Both classes of drugs—the beta-interferons and glatiramer acetate—work by modulating the immune system, says Dr. Birnbaum. The exact mechanisms of action are not completely known. But the end results are twofold: less infiltration of the central nervous system by immune cells capable of destroying myelin; and a change in the pattern of immune response to myelin, from a destructive to a protective one.

Steroids, in contrast, are general immune suppressants. They reduce inflammation throughout the body. Short-term use of steroids in people with MS reduces the duration of acute attacks and may promote healing, while their long-term use supplements the immune-modulating effects of the disease-modifying drugs. In some individuals, this results in better control of their MS.



“The usual approach for someone who doesn't respond to a drug is to change to a different one,” Dr. Birnbaum says. For example, someone might be switched from one of the interferons to glatiramer acetate. If the person still doesn't respond well, the neurologist might supplement the first disease-modifying medication with another drug. High-dose methylprednisolone, administered in single monthly pulses, is frequently used for this purpose, he says.

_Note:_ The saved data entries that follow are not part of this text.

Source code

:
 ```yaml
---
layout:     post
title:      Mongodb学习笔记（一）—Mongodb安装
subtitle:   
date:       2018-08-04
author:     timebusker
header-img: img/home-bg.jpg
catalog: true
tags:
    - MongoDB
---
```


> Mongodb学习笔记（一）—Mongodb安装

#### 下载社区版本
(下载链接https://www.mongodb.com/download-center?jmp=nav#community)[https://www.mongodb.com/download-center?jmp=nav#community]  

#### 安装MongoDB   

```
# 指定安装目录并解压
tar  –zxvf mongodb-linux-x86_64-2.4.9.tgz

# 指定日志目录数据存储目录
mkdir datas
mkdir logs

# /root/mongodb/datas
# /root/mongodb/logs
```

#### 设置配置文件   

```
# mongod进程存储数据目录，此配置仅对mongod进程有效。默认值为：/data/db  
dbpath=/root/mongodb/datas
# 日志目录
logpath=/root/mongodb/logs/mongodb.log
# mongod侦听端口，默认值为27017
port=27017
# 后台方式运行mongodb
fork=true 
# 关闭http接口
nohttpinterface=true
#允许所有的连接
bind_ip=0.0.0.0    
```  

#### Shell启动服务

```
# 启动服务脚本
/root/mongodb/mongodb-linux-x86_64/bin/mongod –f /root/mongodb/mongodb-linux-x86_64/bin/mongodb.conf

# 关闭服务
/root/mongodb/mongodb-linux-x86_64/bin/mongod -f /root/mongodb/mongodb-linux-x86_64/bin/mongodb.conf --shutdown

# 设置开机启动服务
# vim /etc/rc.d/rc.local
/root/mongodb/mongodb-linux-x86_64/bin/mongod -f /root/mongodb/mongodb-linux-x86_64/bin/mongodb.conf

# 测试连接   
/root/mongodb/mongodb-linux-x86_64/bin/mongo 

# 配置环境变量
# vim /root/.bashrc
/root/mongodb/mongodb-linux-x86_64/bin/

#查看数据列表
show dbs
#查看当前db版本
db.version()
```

Hence the three-year study by Mads Ravnborg, M.D., of the Danish Multiple Sclerosis Research Center at Copenhagen University Hospital in Denmark and supported by Biogen Idec., which makes interferon beta-1a. The study examined the combined effect of methylprednisolone and interferon beta-1a on 341 people with relapsing-remitting MS. Half of the participants received 500 mg of oral methylprednisolone in monthly “pulses,” which means three doses over three days, in addition to regular weekly injections of the drug interferon beta-1a. The other half received only interferon beta-1a and a placebo.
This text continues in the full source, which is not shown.